Mélanie Chavaux était moche. Fred Lampé était amoureux. Il avait coutume, lorsqu'il la prenait en levrette, le matin dans sa petite studette marseillaise, de lui dire qu'elle était belle, qu'il ne connaissait pas de femme plus belle. Il ne lui aurait pas dit ça une demi-heure plus tard, alors qu'ils étaient attablés devant leurs bols de thé à la mangue, dans la minuscule cuisine sans fenêtre, la radio allumée, mais, de dos, quand il voyait ses grosses fesses bouger avec une sorte de majesté âpre, il avait un irrépressible besoin de prononcer cette phrase rituelle qui invariablement restait sans réponse : « T'es belle, Mélanie. T'es la plus belle ! »

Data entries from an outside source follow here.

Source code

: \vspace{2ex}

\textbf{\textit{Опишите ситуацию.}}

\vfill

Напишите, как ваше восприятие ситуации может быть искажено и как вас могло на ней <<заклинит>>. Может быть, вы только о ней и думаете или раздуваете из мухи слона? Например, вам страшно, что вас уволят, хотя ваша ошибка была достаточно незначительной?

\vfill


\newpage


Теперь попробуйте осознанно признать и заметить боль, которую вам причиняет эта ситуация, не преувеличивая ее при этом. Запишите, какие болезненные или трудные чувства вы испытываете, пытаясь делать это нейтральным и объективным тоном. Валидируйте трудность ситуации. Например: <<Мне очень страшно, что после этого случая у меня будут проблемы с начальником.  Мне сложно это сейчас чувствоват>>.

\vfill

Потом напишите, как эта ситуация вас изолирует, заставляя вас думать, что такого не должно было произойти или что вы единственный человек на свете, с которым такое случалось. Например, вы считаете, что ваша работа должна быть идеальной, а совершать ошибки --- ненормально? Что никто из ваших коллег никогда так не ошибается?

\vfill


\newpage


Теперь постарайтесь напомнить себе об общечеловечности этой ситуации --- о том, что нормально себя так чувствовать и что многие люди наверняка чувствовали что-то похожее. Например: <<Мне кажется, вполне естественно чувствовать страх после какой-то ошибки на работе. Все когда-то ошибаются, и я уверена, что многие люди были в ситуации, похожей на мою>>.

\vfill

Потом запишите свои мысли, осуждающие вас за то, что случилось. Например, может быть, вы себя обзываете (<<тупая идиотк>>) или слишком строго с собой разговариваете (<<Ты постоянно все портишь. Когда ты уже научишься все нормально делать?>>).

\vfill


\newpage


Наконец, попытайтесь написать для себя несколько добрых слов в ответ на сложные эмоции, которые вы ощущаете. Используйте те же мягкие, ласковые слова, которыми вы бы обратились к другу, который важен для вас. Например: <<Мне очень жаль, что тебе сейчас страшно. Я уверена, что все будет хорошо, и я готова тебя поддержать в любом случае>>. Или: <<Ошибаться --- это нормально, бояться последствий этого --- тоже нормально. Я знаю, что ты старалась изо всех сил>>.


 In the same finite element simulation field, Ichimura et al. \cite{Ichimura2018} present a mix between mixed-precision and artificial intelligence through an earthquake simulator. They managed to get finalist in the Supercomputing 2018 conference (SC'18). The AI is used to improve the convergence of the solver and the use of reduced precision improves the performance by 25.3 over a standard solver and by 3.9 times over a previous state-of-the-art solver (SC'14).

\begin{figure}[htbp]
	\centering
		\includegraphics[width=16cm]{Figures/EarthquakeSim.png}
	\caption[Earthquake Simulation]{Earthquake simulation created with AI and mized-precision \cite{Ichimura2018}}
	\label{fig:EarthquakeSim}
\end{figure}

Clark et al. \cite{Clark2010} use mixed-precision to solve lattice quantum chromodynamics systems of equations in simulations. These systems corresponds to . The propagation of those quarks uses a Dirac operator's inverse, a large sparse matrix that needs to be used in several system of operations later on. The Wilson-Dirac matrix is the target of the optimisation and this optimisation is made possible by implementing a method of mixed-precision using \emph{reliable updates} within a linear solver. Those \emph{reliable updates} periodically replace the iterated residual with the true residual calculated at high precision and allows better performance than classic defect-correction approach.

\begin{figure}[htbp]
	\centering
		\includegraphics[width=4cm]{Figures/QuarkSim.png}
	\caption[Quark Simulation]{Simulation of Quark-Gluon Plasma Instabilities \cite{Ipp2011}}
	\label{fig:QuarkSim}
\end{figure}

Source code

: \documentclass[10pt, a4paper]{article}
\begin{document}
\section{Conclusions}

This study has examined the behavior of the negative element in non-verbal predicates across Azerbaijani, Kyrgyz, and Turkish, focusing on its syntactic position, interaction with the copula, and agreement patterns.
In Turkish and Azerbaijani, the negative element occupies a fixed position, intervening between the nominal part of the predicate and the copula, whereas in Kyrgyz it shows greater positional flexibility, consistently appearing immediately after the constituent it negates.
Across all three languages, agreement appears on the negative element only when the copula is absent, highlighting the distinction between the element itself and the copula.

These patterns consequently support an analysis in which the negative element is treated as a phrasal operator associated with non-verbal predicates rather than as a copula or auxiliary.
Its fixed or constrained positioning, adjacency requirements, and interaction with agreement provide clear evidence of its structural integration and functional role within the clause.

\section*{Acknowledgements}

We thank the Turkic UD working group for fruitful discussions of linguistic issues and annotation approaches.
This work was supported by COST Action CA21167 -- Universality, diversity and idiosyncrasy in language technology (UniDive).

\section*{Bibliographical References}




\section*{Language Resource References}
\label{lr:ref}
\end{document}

Pourquoi le disait-il ? Pour se donner du courage, pour faire plaisir à Mélanie, pour se consoler ? Le fait était là : à chaque fois qu'il pénétrait Mélanie dans cette position, ses grosses fesses gélatineuses et marquées de vergetures faisaient automatiquement venir à sa bouche la formule rituelle. En s'entendant prononcer les mots : « T'es la plus belle ! », sans voir le visage de Mélanie, il avait vaguement honte de lui, et s'attendait à une réaction de Mélanie, réaction qui n'était jamais venue.
Fred était ce genre de petit bourgeois, professeur de français au collège, qui achète du matériel Hi-Fi à la FNAC et des lave-linge sèche-linge à la CAMIF. Mélanie était aide-soignante à l'hôpital. Elle regardait C'est mon choix à la télé, quand lui préférait Apostrophes et Envoyé Spécial. Rien ne le prédisposait à trouver belle un boudin ; mais s'il avait jeté son dévolu sur elle, c'est bien parce qu'elle était moche. Il le savait, même s'il ne l'aurait jamais avoué.
Fred Lampé n'imaginait pas que Mélanie puisse croire ce qu'il disait dans leurs moments d'intimité. C'est pourtant ce qu'il advint. Mélanie, contre toute attente, finit par se croire belle. Il le comprit le jour où elle commença à lui envoyer par sms des photos de ses fesses, des photos qu'elle accompagnait de mots tendres et sentimentaux. Après les fesses, Mélanie se mit à photographier ses seins, puis son ventre, puis ses pieds, puis ses jambes, puis son sexe. Enfin, un jour, elle photographia son visage. Elle prit un cliché, puis deux, puis trois, puis une dizaine, puis une centaine. Mais elle n'envoya rien. Elle s'enferma chez elle, se fit porter pâle, et passa une journée entière à faire des photos de son visage. Vers six heures du soir, après des milliers de photos sur le même sujet, elle envoya à Fred un écran noir avec ses quatre mots inscrits en blanc : « Je vais te tuer. »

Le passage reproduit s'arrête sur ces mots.